* [Assigned task]
Only the pictures are to be omitted; every entry beneath should otherwise be duplicated exactly.

* [Data supplied]
******************************
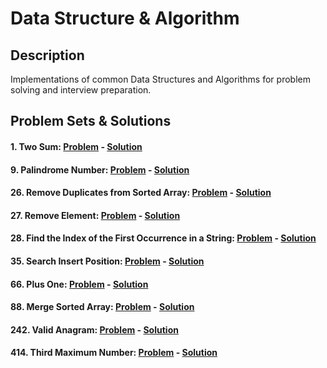 # Data Structure & Algorithm

## Description

Implementations of common Data Structures and Algorithms for problem solving and interview preparation.

## Problem Sets & Solutions

#### 1. **Two Sum**: [Problem](https://leetcode.com/problems/two-sum/description/) - [Solution](./04.%20Leetcode%20Solutions//1-TwoSum.md)

#### 9. **Palindrome Number**: [Problem](https://leetcode.com/problems/palindrome-number/description/) - [Solution](./04.%20Leetcode%20Solutions//9-PalindromeNumber.md)

#### 26. **Remove Duplicates from Sorted Array**: [Problem](https://leetcode.com/problems/remove-duplicates-from-sorted-array/description/) - [Solution](./04.%20Leetcode%20Solutions//26-RemoveDuplicatesFromSortedArray.md)

#### 27. **Remove Element**: [Problem](https://leetcode.com/problems/remove-element/description/) - [Solution](./04.%20Leetcode%20Solutions//27-RemoveElement.md)

#### 28. **Find the Index of the First Occurrence in a String**: [Problem](https://leetcode.com/problems/find-the-index-of-the-first-occurrence-in-a-string/description/) - [Solution](./04.%20Leetcode%20Solutions//28-FindTheIndexOfTheFirstOccurrenceInAString.md)

#### 35. **Search Insert Position**: [Problem](https://leetcode.com/problems/search-insert-position/description/) - [Solution](./04.%20Leetcode%20Solutions//35-SearchInsertPosition.md)

#### 66. **Plus One**: [Problem](https://leetcode.com/problems/plus-one/description/) - [Solution](./04.%20Leetcode%20Solutions//66-PlusOne.md)

#### 88. **Merge Sorted Array**: [Problem](https://leetcode.com/problems/merge-sorted-array/description/) - [Solution](./04.%20Leetcode%20Solutions//88-MergeSortedArray.md)

#### 242. **Valid Anagram**: [Problem](https://leetcode.com/problems/valid-anagram/description/) - [Solution](./04.%20Leetcode%20Solutions//242-ValidAnagram.md)

#### 414. **Third Maximum Number**: [Problem](https://leetcode.com/problems/third-maximum-number/description/) - [Solution](./04.%20Leetcode%20Solutions//414-ThirdMaximumNumber.md)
******************************
* [Solved problem]
 # Data Structure & Algorithm

## Description

Implementations of common Data Structures and Algorithms for problem solving and interview preparation.

## Problem Sets & Solutions

#### 1. **Two Sum**: [Problem](https://leetcode.com/problems/two-sum/description/) - [Solution](./04.%20Leetcode%20Solutions//1-TwoSum.md)

#### 9. **Palindrome Number**: [Problem](https://leetcode.com/problems/palindrome-number/description/) - [Solution](./04.%20Leetcode%20Solutions//9-PalindromeNumber.md)

#### 26. **Remove Duplicates from Sorted Array**: [Problem](https://leetcode.com/problems/remove-duplicates-from-sorted-array/description/) - [Solution](./04.%20Leetcode%20Solutions//26-RemoveDuplicatesFromSortedArray.md)

#### 27. **Remove Element**: [Problem](https://leetcode.com/problems/remove-element/description/) - [Solution](./04.%20Leetcode%20Solutions//27-RemoveElement.md)

#### 28. **Find the Index of the First Occurrence in a String**: [Problem](https://leetcode.com/problems/find-the-index-of-the-first-occurrence-in-a-string/description/) - [Solution](./04.%20Leetcode%20Solutions//28-FindTheIndexOfTheFirstOccurrenceInAString.md)

#### 35. **Search Insert Position**: [Problem](https://leetcode.com/problems/search-insert-position/description/) - [Solution](./04.%20Leetcode%20Solutions//35-SearchInsertPosition.md)

#### 66. **Plus One**: [Problem](https://leetcode.com/problems/plus-one/description/) - [Solution](./04.%20Leetcode%20Solutions//66-PlusOne.md)

#### 88. **Merge Sorted Array**: [Problem](https://leetcode.com/problems/merge-sorted-array/description/) - [Solution](./04.%20Leetcode%20Solutions//88-MergeSortedArray.md)

#### 242. **Valid Anagram**: [Problem](https://leetcode.com/problems/valid-anagram/description/) - [Solution](./04.%20Leetcode%20Solutions//242-ValidAnagram.md)

#### 414. **Third Maximum Number**: [Problem](https://leetcode.com/problems/third-maximum-number/description/) - [Solution](./04.%20Leetcode%20Solutions//414-ThirdMaximumNumber.md)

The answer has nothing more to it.